En Guinée, plus de 6 millions d’électeurs étaient appelés aux urnes ce dimanche pour un référendum constitutionnel, quatre ans après le coup d’État militaire qui a renversé l’ex-président Alpha Condé. Cette consultation, censée marquer une étape décisive vers le retour à l’ordre constitutionnel, se déroule dans un climat de méfiance et de crispation politique.
Le texte soumis au vote prévoit notamment une réorganisation des institutions, une limitation du mandat présidentiel à cinq ans renouvelable une seule fois, ainsi que des dispositions renforçant les pouvoirs du Parlement. Pour la junte au pouvoir, ce projet incarne la volonté de rompre avec les dérives autoritaires du passé et de poser les bases d’une nouvelle ère démocratique.
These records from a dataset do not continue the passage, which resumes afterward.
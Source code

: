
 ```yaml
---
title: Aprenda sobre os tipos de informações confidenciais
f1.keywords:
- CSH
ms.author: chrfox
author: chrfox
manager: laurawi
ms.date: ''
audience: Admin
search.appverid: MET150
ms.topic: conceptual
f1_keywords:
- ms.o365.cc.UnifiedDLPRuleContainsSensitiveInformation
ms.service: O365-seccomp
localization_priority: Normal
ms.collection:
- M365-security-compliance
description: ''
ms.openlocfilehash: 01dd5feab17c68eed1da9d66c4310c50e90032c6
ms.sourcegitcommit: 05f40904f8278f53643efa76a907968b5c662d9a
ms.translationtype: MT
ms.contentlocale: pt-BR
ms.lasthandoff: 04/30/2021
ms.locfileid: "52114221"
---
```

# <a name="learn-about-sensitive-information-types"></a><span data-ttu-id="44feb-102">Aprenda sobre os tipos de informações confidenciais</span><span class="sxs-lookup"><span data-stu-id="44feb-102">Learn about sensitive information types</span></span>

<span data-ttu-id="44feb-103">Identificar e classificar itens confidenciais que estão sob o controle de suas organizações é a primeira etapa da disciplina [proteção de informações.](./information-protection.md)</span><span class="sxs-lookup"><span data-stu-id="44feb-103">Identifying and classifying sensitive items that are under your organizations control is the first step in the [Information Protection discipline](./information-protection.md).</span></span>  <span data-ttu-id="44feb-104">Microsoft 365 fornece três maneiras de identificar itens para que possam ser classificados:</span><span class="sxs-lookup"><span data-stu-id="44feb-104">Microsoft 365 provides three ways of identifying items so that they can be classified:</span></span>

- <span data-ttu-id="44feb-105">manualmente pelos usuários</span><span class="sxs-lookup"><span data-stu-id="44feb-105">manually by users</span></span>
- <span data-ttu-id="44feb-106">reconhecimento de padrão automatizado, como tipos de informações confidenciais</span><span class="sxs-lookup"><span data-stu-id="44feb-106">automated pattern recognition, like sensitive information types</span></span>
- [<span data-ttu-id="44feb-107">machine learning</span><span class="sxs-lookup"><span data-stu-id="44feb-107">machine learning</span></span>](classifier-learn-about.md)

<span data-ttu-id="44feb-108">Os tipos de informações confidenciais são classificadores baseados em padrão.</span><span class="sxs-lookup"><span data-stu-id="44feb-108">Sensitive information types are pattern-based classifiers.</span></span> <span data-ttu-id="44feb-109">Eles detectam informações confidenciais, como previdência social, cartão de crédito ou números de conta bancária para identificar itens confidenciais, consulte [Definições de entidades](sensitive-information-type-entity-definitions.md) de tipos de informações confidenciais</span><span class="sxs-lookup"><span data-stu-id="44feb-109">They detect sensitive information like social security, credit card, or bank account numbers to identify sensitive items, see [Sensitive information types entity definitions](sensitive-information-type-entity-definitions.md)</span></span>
Mais sur le terrain, les doutes persistent. Plusieurs partis politiques d’opposition et organisations de la société civile ont dénoncé une « manœuvre » visant à légitimer le maintien de l’armée au cœur du pouvoir. Des appels au boycott ont été lancés, tandis que des incidents isolés ont été signalés dans certaines localités, alimentant la crainte d’un scrutin entaché de contestations.
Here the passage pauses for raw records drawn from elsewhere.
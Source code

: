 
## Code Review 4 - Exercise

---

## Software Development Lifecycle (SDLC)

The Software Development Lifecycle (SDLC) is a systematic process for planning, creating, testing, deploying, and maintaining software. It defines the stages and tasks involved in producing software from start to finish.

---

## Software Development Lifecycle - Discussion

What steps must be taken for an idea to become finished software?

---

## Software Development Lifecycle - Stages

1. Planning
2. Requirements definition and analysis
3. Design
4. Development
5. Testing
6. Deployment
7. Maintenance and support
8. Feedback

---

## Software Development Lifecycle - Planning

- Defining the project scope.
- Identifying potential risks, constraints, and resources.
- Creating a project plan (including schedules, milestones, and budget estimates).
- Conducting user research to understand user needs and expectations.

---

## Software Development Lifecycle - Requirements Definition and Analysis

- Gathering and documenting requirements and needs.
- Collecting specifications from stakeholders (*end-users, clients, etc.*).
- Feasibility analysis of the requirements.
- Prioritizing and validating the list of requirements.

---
La Commission électorale assure de son côté que le processus se déroule dans des conditions « transparentes et inclusives », malgré les retards logistiques et les tensions relevées dans certains bureaux de vote. Les résultats provisoires sont attendus dans les prochains jours, mais déjà, l’enjeu dépasse le simple cadre d’une réforme institutionnelle.
Car au-delà du référendum, c’est l’avenir même de la transition guinéenne qui se joue. Le pays, toujours marqué par des fragilités économiques et sociales profondes, reste suspendu à la capacité de ses dirigeants à tenir la promesse d’un retour à un pouvoir civil crédible et accepté par tous.